The Sri Lankan Defense Ministry said forces were moving towards Mullaitivu, the jungle district along the northeastern seaboard, where the Tigers are known to have their main military facilities.
“The battle for Mullaitivu has already begun,” the ministry said in a statement.
The air force used Mi-24 helicopter gunships to carry out two bombing raids yesterday in support of the advancing ground troops, a military spokesman said.
He said 10 such missions were carried out on Friday.
The ministry said that government troops were also moving further north of their positions in Kilinochchi in a bid to retake the strategically vital Elephant Pass, which was lost to the Tigers in April 2000.
Elephant Pass lies at the entrance to the Jaffna Peninsula, which security forces wrested from rebel control in 1995.
On Friday, after months of intense fighting, the military finally captured Kilinochchi, where the Liberation Tigers of Tamil Eelam (LTTE) had gathered all the political trappings of a mini-state.
Military officials said the fall of Kilinochchi had cleared the way for security forces to re-establish control over a vital highway linking the northern Jaffna Peninsula with the rest of the country.
Jaffna, which has a population of nearly half a million people and a considerable military presence, used to be supplied by air and sea because the Tigers controlled the land route.
Sri Lankan President Mahinda Rajapakse called the army’s capture of Kilinochchi an “unparalleled victory” for the entire nation and urged the rebels to lay down their arms and end their decades-old struggle for a separate homeland.
Street celebrations took place in the capital Colombo and elsewhere as news of the town’s capture broke.
But just hours later, a suspected Tiger suicide bomber attacked an air force base in the capital Colombo, killing at least two airmen and injuring 36 others.
The Tigers admitted losing Kilinochchi, but argued that the town had been abandoned rather than captured.
“The Sri Lanka army has entered a virtual ghost town as the whole civilian infrastructure as well as the center of the LTTE had shifted further northeast,” the Tigers said through the pro-rebel Tamilnet Web site.
While losing Kilinochchi is a major setback, the Tigers have shown in the past that they have the ability to rebound.
The Tigers initially lost Kilinochchi in 1996 and retook the area two years later and controlled it till they were driven out on Friday.
Barely six months after government troops captured the northern Jaffna Peninsula in 1995, the Tigers overran a military base in Mullaittivu, killing more than 1,200 soldiers.
The guerrillas also reversed military gains of 19 months in a matter of five days in November 1999, going on to dislodge the military from their Elephant Pass base at the entrance to Jaffna.
In his annual speech in November, LTTE leader Velupillai Prabhakaran vowed to defend his territory and suggested that the rebels would revert to guerrilla-style, hit-and-run attacks as their area shrank.
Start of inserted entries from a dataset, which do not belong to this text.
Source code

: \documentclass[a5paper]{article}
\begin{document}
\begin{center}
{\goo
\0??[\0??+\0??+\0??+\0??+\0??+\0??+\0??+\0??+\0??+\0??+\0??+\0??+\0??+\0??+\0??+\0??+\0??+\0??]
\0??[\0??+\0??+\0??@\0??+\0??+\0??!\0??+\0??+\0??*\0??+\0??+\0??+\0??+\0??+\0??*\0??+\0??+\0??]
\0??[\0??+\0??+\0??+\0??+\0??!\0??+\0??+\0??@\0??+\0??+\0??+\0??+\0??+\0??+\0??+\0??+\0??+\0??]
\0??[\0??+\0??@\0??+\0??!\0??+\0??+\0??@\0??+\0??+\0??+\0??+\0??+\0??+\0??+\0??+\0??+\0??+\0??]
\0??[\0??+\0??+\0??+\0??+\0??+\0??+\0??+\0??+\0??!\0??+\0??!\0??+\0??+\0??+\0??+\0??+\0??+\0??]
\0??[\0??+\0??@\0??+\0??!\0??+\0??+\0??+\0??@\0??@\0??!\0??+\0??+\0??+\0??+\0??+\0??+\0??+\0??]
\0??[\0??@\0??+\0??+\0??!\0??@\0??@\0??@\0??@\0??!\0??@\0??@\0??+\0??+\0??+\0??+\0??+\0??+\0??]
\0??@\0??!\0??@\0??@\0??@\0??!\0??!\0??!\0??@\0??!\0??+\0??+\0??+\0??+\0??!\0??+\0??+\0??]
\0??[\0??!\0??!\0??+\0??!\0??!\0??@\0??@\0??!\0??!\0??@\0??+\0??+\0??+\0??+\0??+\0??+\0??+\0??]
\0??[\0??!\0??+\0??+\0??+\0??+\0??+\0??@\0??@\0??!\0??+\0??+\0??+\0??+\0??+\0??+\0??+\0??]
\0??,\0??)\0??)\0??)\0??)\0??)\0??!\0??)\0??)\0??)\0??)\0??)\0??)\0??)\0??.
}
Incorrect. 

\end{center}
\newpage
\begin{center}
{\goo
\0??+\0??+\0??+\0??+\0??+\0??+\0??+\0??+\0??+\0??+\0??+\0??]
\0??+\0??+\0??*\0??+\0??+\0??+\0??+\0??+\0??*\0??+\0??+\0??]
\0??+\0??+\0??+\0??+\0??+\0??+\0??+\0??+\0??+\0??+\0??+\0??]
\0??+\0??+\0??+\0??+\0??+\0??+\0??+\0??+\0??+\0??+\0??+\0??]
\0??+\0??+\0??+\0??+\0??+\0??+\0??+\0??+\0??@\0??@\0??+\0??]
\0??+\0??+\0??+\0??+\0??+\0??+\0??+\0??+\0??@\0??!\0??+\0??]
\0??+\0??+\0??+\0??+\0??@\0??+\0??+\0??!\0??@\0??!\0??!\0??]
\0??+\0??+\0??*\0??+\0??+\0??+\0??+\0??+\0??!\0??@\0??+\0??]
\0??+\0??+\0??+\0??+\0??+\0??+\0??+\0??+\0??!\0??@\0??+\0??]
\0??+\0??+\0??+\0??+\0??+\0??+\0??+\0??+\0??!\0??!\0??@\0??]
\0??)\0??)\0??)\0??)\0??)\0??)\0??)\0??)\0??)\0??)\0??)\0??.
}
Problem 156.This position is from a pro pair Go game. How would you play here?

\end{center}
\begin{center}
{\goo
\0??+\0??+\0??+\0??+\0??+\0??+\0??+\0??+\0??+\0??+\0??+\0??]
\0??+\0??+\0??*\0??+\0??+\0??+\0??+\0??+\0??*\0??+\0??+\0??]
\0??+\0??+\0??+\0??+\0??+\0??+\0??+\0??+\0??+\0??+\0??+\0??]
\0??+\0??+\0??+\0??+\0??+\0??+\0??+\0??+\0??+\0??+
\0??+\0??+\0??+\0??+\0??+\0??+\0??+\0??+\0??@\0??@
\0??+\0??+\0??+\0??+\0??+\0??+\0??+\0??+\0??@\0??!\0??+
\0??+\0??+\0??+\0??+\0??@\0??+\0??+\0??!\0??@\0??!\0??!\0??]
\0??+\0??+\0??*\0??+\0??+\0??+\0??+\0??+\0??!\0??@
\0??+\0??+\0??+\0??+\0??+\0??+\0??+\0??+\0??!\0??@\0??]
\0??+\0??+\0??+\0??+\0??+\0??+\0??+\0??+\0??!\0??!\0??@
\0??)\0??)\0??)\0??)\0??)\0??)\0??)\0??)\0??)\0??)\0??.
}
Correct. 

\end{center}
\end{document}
The Tigers have been labeled a terrorist group by the US, the EU and India, but had the backing of the international community when Oslo-backed peace talks got under way in 2002.
The peace process virtually ended when the government formally pulled out of a moribund truce last January.
The Sri Lankan conflict over the Tigers’ demand for a separate Tamil homeland has claimed tens of thousands of lives since 1972.